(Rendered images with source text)
■ ■ ■ ■ ■ ■ ■
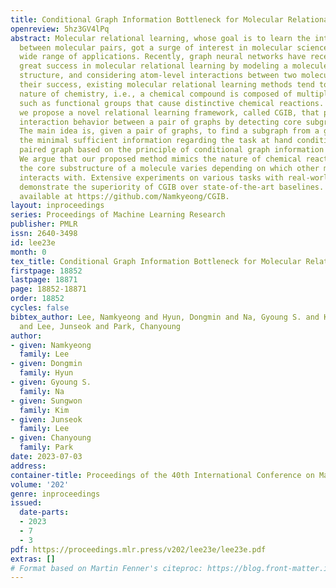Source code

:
 ```yaml
---
title: Conditional Graph Information Bottleneck for Molecular Relational Learning
openreview: 5hz3GV4lPq
abstract: Molecular relational learning, whose goal is to learn the interaction behavior
  between molecular pairs, got a surge of interest in molecular sciences due to its
  wide range of applications. Recently, graph neural networks have recently shown
  great success in molecular relational learning by modeling a molecule as a graph
  structure, and considering atom-level interactions between two molecules. Despite
  their success, existing molecular relational learning methods tend to overlook the
  nature of chemistry, i.e., a chemical compound is composed of multiple substructures
  such as functional groups that cause distinctive chemical reactions. In this work,
  we propose a novel relational learning framework, called CGIB, that predicts the
  interaction behavior between a pair of graphs by detecting core subgraphs therein.
  The main idea is, given a pair of graphs, to find a subgraph from a graph that contains
  the minimal sufficient information regarding the task at hand conditioned on the
  paired graph based on the principle of conditional graph information bottleneck.
  We argue that our proposed method mimics the nature of chemical reactions, i.e.,
  the core substructure of a molecule varies depending on which other molecule it
  interacts with. Extensive experiments on various tasks with real-world datasets
  demonstrate the superiority of CGIB over state-of-the-art baselines. Our code is
  available at https://github.com/Namkyeong/CGIB.
layout: inproceedings
series: Proceedings of Machine Learning Research
publisher: PMLR
issn: 2640-3498
id: lee23e
month: 0
tex_title: Conditional Graph Information Bottleneck for Molecular Relational Learning
firstpage: 18852
lastpage: 18871
page: 18852-18871
order: 18852
cycles: false
bibtex_author: Lee, Namkyeong and Hyun, Dongmin and Na, Gyoung S. and Kim, Sungwon
  and Lee, Junseok and Park, Chanyoung
author:
- given: Namkyeong
  family: Lee
- given: Dongmin
  family: Hyun
- given: Gyoung S.
  family: Na
- given: Sungwon
  family: Kim
- given: Junseok
  family: Lee
- given: Chanyoung
  family: Park
date: 2023-07-03
address: 
container-title: Proceedings of the 40th International Conference on Machine Learning
volume: '202'
genre: inproceedings
issued:
  date-parts:
  - 2023
  - 7
  - 3
pdf: https://proceedings.mlr.press/v202/lee23e/lee23e.pdf
extras: []
# Format based on Martin Fenner's citeproc: https://blog.front-matter.io/posts/citeproc-yaml-for-bibliographies/
---
```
■ ■ ■ ■ ■ ■ ■
### EXERCISE DIRECTIONS
Report all lines in the records that include the string "behavior".

### WRITTEN REPLY
abstract: Molecular relational learning, whose goal is to learn the interaction behavior
  interaction behavior between a pair of graphs by detecting core subgraphs therein.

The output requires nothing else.